- [Problem to solve]: List all lines in the material below that contain "https".

- [Dataset content]:
---+---

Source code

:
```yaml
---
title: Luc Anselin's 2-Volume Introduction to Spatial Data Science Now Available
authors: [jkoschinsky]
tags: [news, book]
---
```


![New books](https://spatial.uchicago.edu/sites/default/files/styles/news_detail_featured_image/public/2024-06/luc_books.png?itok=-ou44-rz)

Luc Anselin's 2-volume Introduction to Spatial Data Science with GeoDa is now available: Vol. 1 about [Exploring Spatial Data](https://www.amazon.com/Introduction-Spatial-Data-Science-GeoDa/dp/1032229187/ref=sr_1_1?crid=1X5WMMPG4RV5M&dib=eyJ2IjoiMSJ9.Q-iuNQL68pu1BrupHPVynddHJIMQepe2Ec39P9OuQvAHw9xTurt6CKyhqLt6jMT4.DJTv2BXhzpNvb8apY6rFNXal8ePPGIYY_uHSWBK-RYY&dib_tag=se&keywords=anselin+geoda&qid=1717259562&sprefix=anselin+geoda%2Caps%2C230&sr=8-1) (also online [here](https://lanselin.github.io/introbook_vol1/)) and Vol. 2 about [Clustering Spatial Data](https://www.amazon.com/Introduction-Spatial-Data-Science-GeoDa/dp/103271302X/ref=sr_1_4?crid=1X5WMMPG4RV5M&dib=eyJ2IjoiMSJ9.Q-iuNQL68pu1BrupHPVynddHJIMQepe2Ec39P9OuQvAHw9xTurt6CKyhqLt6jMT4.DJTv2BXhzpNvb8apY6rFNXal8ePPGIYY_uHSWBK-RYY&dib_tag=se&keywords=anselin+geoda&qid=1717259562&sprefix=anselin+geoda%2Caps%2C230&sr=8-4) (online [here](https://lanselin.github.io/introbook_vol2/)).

---+---

- [Task response]:
![New books](https://spatial.uchicago.edu/sites/default/files/styles/news_detail_featured_image/public/2024-06/luc_books.png?itok=-ou44-rz)
Luc Anselin's 2-volume Introduction to Spatial Data Science with GeoDa is now available: Vol. 1 about [Exploring Spatial Data](https://www.amazon.com/Introduction-Spatial-Data-Science-GeoDa/dp/1032229187/ref=sr_1_1?crid=1X5WMMPG4RV5M&dib=eyJ2IjoiMSJ9.Q-iuNQL68pu1BrupHPVynddHJIMQepe2Ec39P9OuQvAHw9xTurt6CKyhqLt6jMT4.DJTv2BXhzpNvb8apY6rFNXal8ePPGIYY_uHSWBK-RYY&dib_tag=se&keywords=anselin+geoda&qid=1717259562&sprefix=anselin+geoda%2Caps%2C230&sr=8-1) (also online [here](https://lanselin.github.io/introbook_vol1/)) and Vol. 2 about [Clustering Spatial Data](https://www.amazon.com/Introduction-Spatial-Data-Science-GeoDa/dp/103271302X/ref=sr_1_4?crid=1X5WMMPG4RV5M&dib=eyJ2IjoiMSJ9.Q-iuNQL68pu1BrupHPVynddHJIMQepe2Ec39P9OuQvAHw9xTurt6CKyhqLt6jMT4.DJTv2BXhzpNvb8apY6rFNXal8ePPGIYY_uHSWBK-RYY&dib_tag=se&keywords=anselin+geoda&qid=1717259562&sprefix=anselin+geoda%2Caps%2C230&sr=8-4) (online [here](https://lanselin.github.io/introbook_vol2/)).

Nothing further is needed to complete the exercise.